I’ll be seeing a game at Wrigley Field, so let’s examine attendance at Wrigley.

Attendance is field 17, “Park ID” is field 16, but we can probably use Home team (field 6) = “CHN” for seasons after 1914 when it opened.

twenty_first[twenty_first['home_team'] == 'CHN']['attendance'].describe()
count     1053.000000
mean     37326.561254
std       5544.121773
min          0.000000
25%      36797.000000
50%      38938.000000
75%      40163.000000
max      55000.000000

We see the minimum is zero, which may indicate bad or missing data. Let’s look at all the games at Wrigley with less than 10,000 fans:

twenty_first[(twenty_first.home_team == 'CHN') &
             (twenty_first.attendance < 10000)][[
            'dte', 'visiting_team', 'home_team', 'visitor_score',
            'home_score', 'game_outs', 'day_night', 'attendance',
            'game_time_min']]
  dte vis hme vis hme outs day att game_time
172776 2000-06-01 ATL CHN 3 5 51 D 5267 160
173897 2000-08-25 LAN CHN 5 3 54 D 0 189
174645 2001-04-18 PHI CHN 3 4 51 D 0 159
176290 2001-08-20 MIL CHN 4 7 51 D 0 180
177218 2002-04-28 LAN CHN 5 4 54 D 0 196
177521 2002-05-21 PIT CHN 12 1 54 N 0 158
178910 2002-09-02 MIL CHN 4 2 54 D 0 193
181695 2003-09-27 PIT CHN 2 4 51 D 0 169
183806 2004-09-10 FLO CHN 7 0 54 D 0 146
184265 2005-04-13 SDN CHN 8 3 54 D 0 148
188186 2006-08-03 ARI CHN 10 2 54 D 0 197

Looks like the zeros are just missing data because these games have relevant data for the other fields and it’s impossible to believe that not a single person was in the stands. We’ll get rid of them for the attendance analysis.
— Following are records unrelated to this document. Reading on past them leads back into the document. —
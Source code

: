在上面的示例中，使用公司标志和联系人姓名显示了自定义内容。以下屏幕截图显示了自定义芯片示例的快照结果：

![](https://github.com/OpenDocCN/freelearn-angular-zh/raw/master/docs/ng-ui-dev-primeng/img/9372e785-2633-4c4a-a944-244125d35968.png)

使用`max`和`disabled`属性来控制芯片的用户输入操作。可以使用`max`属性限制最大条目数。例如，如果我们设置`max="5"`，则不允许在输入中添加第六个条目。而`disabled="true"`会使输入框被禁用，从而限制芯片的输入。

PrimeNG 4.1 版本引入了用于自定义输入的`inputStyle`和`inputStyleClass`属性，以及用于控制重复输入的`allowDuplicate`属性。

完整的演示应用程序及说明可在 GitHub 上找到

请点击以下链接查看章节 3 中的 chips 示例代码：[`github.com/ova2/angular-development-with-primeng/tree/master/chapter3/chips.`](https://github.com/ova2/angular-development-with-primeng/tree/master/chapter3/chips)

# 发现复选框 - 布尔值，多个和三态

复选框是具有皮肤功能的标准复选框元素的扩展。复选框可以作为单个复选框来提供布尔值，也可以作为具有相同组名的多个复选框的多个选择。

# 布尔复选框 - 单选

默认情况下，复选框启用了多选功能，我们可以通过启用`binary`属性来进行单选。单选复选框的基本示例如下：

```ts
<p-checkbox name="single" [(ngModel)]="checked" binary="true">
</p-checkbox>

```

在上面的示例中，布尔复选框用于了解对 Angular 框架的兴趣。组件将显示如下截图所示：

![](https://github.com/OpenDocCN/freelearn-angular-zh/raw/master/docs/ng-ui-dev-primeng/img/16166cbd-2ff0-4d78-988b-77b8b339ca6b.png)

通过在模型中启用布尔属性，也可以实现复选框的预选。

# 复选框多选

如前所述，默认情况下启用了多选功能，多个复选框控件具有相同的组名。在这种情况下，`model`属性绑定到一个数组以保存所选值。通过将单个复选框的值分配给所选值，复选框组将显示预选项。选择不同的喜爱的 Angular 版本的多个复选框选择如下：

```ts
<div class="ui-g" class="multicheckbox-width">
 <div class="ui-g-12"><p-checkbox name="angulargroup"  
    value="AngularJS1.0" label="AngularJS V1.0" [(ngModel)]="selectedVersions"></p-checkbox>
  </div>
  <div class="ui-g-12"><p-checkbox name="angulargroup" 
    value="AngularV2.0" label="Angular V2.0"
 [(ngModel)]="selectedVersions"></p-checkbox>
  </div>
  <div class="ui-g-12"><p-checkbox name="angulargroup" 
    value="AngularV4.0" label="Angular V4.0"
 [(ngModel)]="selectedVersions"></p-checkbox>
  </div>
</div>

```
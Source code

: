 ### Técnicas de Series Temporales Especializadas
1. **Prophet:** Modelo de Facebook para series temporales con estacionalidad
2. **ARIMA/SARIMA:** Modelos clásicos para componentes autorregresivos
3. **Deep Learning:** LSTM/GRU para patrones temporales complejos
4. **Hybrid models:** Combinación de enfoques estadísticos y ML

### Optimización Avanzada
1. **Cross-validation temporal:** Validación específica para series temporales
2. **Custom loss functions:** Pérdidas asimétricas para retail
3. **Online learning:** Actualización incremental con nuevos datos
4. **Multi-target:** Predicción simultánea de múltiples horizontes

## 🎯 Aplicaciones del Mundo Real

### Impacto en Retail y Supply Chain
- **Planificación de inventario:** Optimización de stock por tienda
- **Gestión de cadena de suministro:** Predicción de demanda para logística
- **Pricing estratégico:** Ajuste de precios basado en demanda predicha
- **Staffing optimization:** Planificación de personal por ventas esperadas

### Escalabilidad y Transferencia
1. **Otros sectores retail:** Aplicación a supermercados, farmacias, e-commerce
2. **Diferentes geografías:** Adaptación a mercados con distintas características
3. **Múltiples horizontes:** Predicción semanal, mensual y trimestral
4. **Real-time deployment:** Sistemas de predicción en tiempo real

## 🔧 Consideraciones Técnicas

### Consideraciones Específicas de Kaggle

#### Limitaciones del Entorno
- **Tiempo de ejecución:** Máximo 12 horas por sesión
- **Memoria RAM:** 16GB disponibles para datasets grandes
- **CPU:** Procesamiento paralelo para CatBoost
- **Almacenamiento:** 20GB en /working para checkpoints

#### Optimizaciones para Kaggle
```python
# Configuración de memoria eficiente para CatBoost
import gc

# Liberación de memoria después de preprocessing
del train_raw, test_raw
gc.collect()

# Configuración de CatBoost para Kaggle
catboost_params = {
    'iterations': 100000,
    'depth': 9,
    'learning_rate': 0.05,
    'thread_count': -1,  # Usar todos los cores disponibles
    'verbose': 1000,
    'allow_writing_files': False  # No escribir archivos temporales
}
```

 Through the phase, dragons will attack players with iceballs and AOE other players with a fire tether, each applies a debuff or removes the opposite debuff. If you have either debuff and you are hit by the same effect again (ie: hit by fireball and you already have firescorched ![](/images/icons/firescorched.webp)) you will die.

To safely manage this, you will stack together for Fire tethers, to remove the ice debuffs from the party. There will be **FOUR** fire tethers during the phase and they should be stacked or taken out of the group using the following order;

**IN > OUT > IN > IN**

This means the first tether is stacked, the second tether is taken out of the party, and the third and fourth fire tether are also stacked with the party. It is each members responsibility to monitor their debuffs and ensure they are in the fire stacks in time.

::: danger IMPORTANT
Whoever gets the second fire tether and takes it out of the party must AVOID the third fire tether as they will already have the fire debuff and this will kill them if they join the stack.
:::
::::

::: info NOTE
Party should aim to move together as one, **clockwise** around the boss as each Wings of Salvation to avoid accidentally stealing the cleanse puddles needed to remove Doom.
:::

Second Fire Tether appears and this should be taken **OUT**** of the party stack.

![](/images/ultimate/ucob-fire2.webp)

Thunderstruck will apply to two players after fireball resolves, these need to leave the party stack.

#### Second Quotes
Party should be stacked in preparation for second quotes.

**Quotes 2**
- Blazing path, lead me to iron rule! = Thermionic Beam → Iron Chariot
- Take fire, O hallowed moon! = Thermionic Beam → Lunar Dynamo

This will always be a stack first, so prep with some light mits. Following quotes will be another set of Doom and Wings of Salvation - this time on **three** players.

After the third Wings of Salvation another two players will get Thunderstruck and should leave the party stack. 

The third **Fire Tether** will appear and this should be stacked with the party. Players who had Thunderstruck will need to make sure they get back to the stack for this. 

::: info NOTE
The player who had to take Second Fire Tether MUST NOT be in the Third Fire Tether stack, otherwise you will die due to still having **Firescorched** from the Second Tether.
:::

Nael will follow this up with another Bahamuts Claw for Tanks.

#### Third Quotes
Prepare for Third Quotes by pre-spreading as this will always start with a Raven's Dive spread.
Now we’ll filter the games so we’re only looking at day games played at Wrigley where the attendance value is above zero, and group the data by day of the week.

groupby_dow = twenty_first[(twenty_first['home_team'] == 'CHN') &
           (twenty_first['day_night'] == 'D') &
           (twenty_first['attendance'] > 0)].groupby('day_of_week')
groupby_dow['attendance'].aggregate(np.mean).order()
day_of_week
Tue            34492.428571
Wed            35312.265957
Thu            35684.737864
Mon            37938.757576
Fri            38066.060976
Sun            38583.833333
Sat            39737.428571
Name: attendance

And plot it:

filtered = twenty_first[(twenty_first['home_team'] == 'CHN') &
                           (twenty_first['day_night'] == 'D') &
                           (twenty_first['attendance'] > 0)]
dows = {'Sun':0, 'Mon':1, 'Tue':2, 'Wed':3, 'Thu':4, 'Fri':5, 'Sat':6}
filtered['dow'] = filtered.apply(lambda x: dows[x['day_of_week']], axis=1)
filtered['attendance'] = filtered['attendance'] / 1000.0
fig = plt.figure()
d = filtered.boxplot(column='attendance', by='dow', figsize=(8, 4))
plt.suptitle('')
d.set_xlabel('Day of the week')
d.set_ylabel('Attendance (thousands)')
d.set_title('Wrigley Field attendance by day of the week, 2000-2012')
labels = ['Sun', 'Mon', 'Tue', 'Wed', 'Thu', 'Fri', 'Sat']
l = d.set_xticklabels(labels)
d.set_ylim(15, 45)
plt.savefig('attendance.png', dpi=87.5)
plt.savefig('attendance.svg') # lines don't show up?
plt.savefig('attendance.pdf')
//media.swingleydev.com/img/blog/2013/04/attendance.png

There’s a pretty clear pattern here, with increasing attendance from Tuesday through Monday, and larger variances in attendance during the week.

It’s a bit surprising that Monday games are as popular as Saturday games, especially since we’re only looking at day games. On any given Monday when the Cubs are at home, there’s a good chance that there will be fourty thousand people not showing up to work!